4 hrs 30 mins total time
30 mins active time
- 4 (3½ lb) lamb shanks
- Flaky sea salt
- Freshly ground black pepper
- 3 tbsp olive oil
- 2 small yellow onion
- 6 anchovy fillets
drained and chopped
- 2 tsp crushed red pepper flakes
- 2 medium carrots
- 7 oz pancetta
- 1½ lb canned crushed tomatoes
- 1 cup (8 fl oz) water
- ¼ cup (¼ oz) firmly packed flat-leaf parsley leaves
- ¼ cup (¼ oz) firmly packed oregano leaves
- Soft polenta
- Flat-leaf parsley leaves
- Finely grated lemon zest
- 1Heat a 4 ½ q Dutch oven over medium-high heat until hot. Season the lamb with salt and pepper. Add 1 tablespoon of the oil and 2 lamb shanks and cook for 6 minutes, turning until browned all over. Transfer to a plate. Repeat with oil and remaining lamb shanks.

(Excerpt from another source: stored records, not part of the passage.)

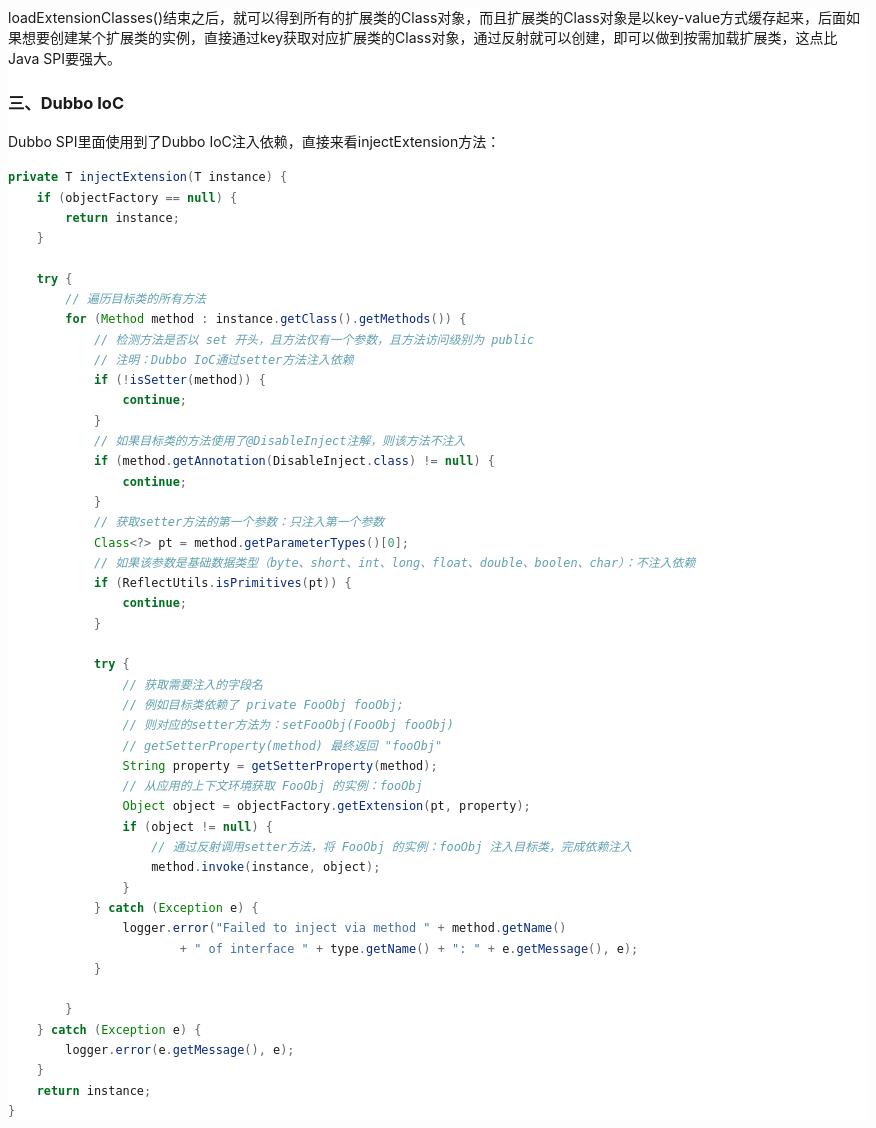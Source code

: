 
loadExtensionClasses()结束之后，就可以得到所有的扩展类的Class对象，而且扩展类的Class对象是以key-value方式缓存起来，后面如果想要创建某个扩展类的实例，直接通过key获取对应扩展类的Class对象，通过反射就可以创建，即可以做到按需加载扩展类，这点比Java SPI要强大。

### 三、Dubbo IoC

Dubbo SPI里面使用到了Dubbo IoC注入依赖，直接来看injectExtension方法：

```java
private T injectExtension(T instance) {
    if (objectFactory == null) {
        return instance;
    }
    
    try {
        // 遍历目标类的所有方法
        for (Method method : instance.getClass().getMethods()) {
            // 检测方法是否以 set 开头，且方法仅有一个参数，且方法访问级别为 public
            // 注明：Dubbo IoC通过setter方法注入依赖
            if (!isSetter(method)) {
                continue;
            }
            // 如果目标类的方法使用了@DisableInject注解，则该方法不注入
            if (method.getAnnotation(DisableInject.class) != null) {
                continue;
            }
            // 获取setter方法的第一个参数：只注入第一个参数
            Class<?> pt = method.getParameterTypes()[0];
            // 如果该参数是基础数据类型（byte、short、int、long、float、double、boolen、char）：不注入依赖
            if (ReflectUtils.isPrimitives(pt)) {
                continue;
            }

            try {
                // 获取需要注入的字段名
                // 例如目标类依赖了 private FooObj fooObj;
                // 则对应的setter方法为：setFooObj(FooObj fooObj)
                // getSetterProperty(method) 最终返回 "fooObj"
                String property = getSetterProperty(method);
                // 从应用的上下文环境获取 FooObj 的实例：fooObj
                Object object = objectFactory.getExtension(pt, property);
                if (object != null) {
                    // 通过反射调用setter方法，将 FooObj 的实例：fooObj 注入目标类，完成依赖注入
                    method.invoke(instance, object);
                }
            } catch (Exception e) {
                logger.error("Failed to inject via method " + method.getName()
                        + " of interface " + type.getName() + ": " + e.getMessage(), e);
            }

        }
    } catch (Exception e) {
        logger.error(e.getMessage(), e);
    }
    return instance;
}
```
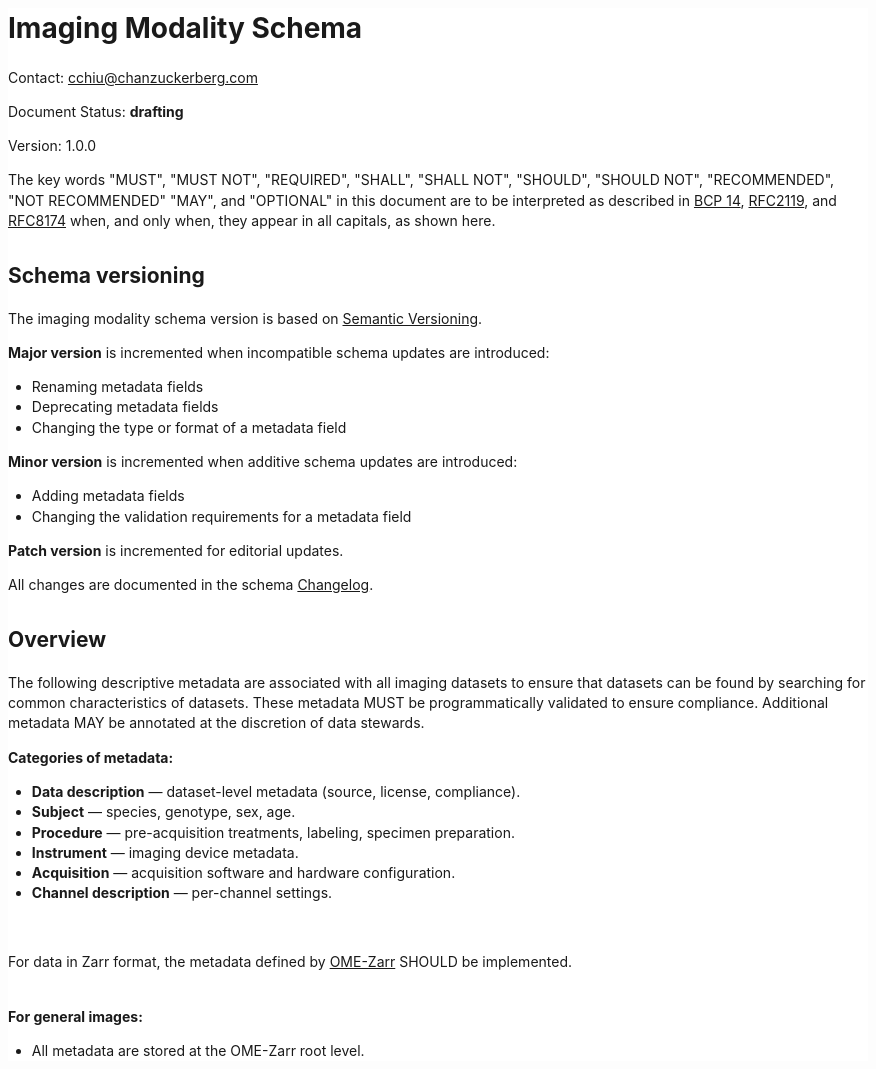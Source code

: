 # Imaging Modality Schema

Contact: cchiu@chanzuckerberg.com

Document Status: __drafting__

Version: 1.0.0

The key words "MUST", "MUST NOT", "REQUIRED", "SHALL", "SHALL NOT", "SHOULD", "SHOULD NOT", "RECOMMENDED", "NOT RECOMMENDED" "MAY", and "OPTIONAL" in this document are to be interpreted as described in [BCP 14](https://tools.ietf.org/html/bcp14), [RFC2119](https://www.rfc-editor.org/rfc/rfc2119.txt), and [RFC8174](https://www.rfc-editor.org/rfc/rfc8174.txt) when, and only when, they appear in all capitals, as shown here.

## Schema versioning

The imaging modality schema version is based on [Semantic Versioning](https://semver.org/).

**Major version** is incremented when incompatible schema updates are introduced:
  * Renaming metadata fields
  * Deprecating metadata fields
  * Changing the type or format of a metadata field
 
**Minor version** is incremented when additive schema updates are introduced:
  * Adding metadata fields
  * Changing the validation requirements for a metadata field
  
**Patch version** is incremented for editorial updates.

All changes are documented in the schema [Changelog](#appendix-a-changelog).


## Overview
The following descriptive metadata are associated with all imaging datasets to ensure that datasets can be found by searching for common characteristics of datasets. These metadata MUST be programmatically validated to ensure compliance. Additional metadata MAY be annotated at the discretion of data stewards.

**Categories of metadata:**
- **Data description** — dataset-level metadata (source, license, compliance).  
- **Subject** — species, genotype, sex, age.  
- **Procedure** — pre-acquisition treatments, labeling, specimen preparation.  
- **Instrument** — imaging device metadata.  
- **Acquisition** — acquisition software and hardware configuration.  
- **Channel description** — per-channel settings.  
<br>

For data in Zarr format, the metadata defined by [OME-Zarr](https://ngff.openmicroscopy.org/0.1/) SHOULD be implemented.<br>
<br>

**For general images:**
- All metadata are stored at the OME-Zarr root level.

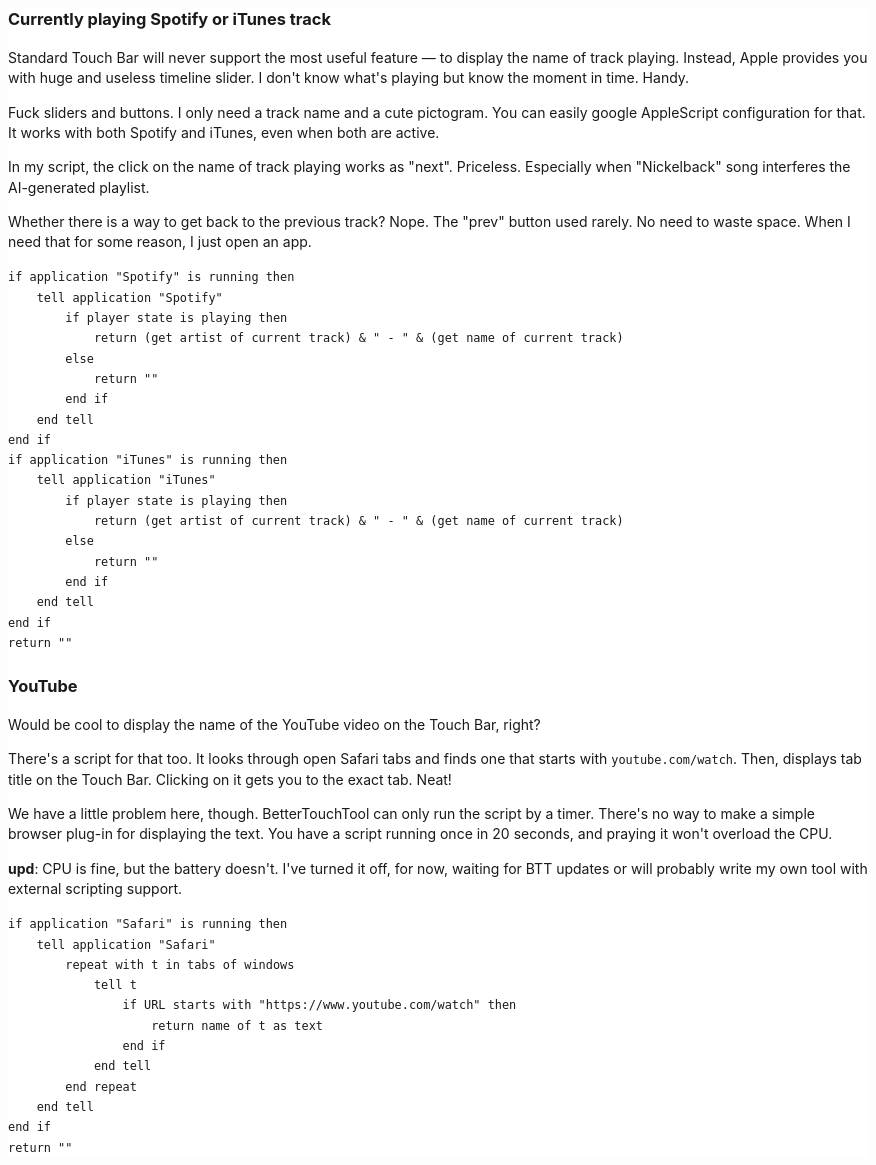 <div><h3>Currently playing Spotify or iTunes track</h3>

<p>Standard Touch Bar will never support the most useful feature — to display the name of track playing. Instead, Apple provides you with huge and useless timeline slider. I don't know what's playing but know the moment in time. Handy.</p>

<p>Fuck sliders and buttons. I only need a track name and a cute pictogram. You can easily google AppleScript configuration for that. It works with both Spotify and iTunes, even when both are active.</p>

<p>In my script, the click on the name of track playing works as "next". Priceless. Especially when "Nickelback" song interferes the AI-generated playlist.</p>

<p>Whether there is a way to get back to the previous track? Nope. The "prev" button used rarely. No need to waste space. When I need that for some reason, I just open an app.</p>
<pre><code>if application "Spotify" is running then
    tell application "Spotify"
        if player state is playing then
            return (get artist of current track) & " - " & (get name of current track)
        else
            return ""
        end if
    end tell
end if
if application "iTunes" is running then
    tell application "iTunes"
        if player state is playing then
            return (get artist of current track) & " - " & (get name of current track)
        else
            return ""
        end if
    end tell
end if
return ""
</code></pre>

</div>

<div><h3>YouTube</h3>

<p>Would be cool to display the name of the YouTube video on the Touch Bar, right?</p>

<p>There's a script for that too. It looks through open Safari tabs and finds one that starts with <code>youtube.com/watch</code>. Then, displays tab title on the Touch Bar. Clicking on it gets you to the exact tab. Neat!</p>

<p>We have a little problem here, though. BetterTouchTool can only run the script by a timer. There's no way to make a simple browser plug-in for displaying the text. You have a script running once in 20 seconds, and praying it won't overload the CPU.</p>
<div>
<p><strong>upd</strong>: CPU is fine, but the battery doesn't. I've turned it off, for now, waiting for BTT updates or will probably write my own tool with external scripting support.</p>
</div>

<pre><code>if application "Safari" is running then
    tell application "Safari"
        repeat with t in tabs of windows
            tell t
                if URL starts with "https://www.youtube.com/watch" then
                    return name of t as text
                end if
            end tell
        end repeat
    end tell
end if
return ""
</code></pre>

- 2Add the remaining oil and onions to the Dutch oven. Cook, stirring, for 3 minutes until soft.
- 3Add the anchovies and chilli pepper flakes, cook stirring for 1 minute.
- 4Add the carrots and pancetta, cook stirring for 2 minutes. Pour in the crushed tomatoes and water and bring to a boil. Stir in the parsley and oregano.
- 5Return the lamb and any accumlulated juices to the Dutch oven, ensuring the lamb is submerged in the sauce. Press a sheet of parchment paper onto the surface, this will help keep the lamb submerged.
- 6Cover with a tight fitting lid or double layer of foil, pressed down around the edges to seal.
- 7Insert the wire rack into the bottom shelf position. Preheat the oven. Select SLOW COOK/CONVECTION/ HIGH/4 hours and press start.
- 8Once preheated, put the lamb in the oven and cook for 4 hours. The lamb should start to fall off the bone, so take care when serving.
- 9Spoon the polenta into four serving bowls. Top each with 1 lamb shank and spoon over the sauce. Sprinkle with parsley, lemon zest, season with pepper and serve. Tip: Before you start cooking, check that the Dutch oven fits in the oven.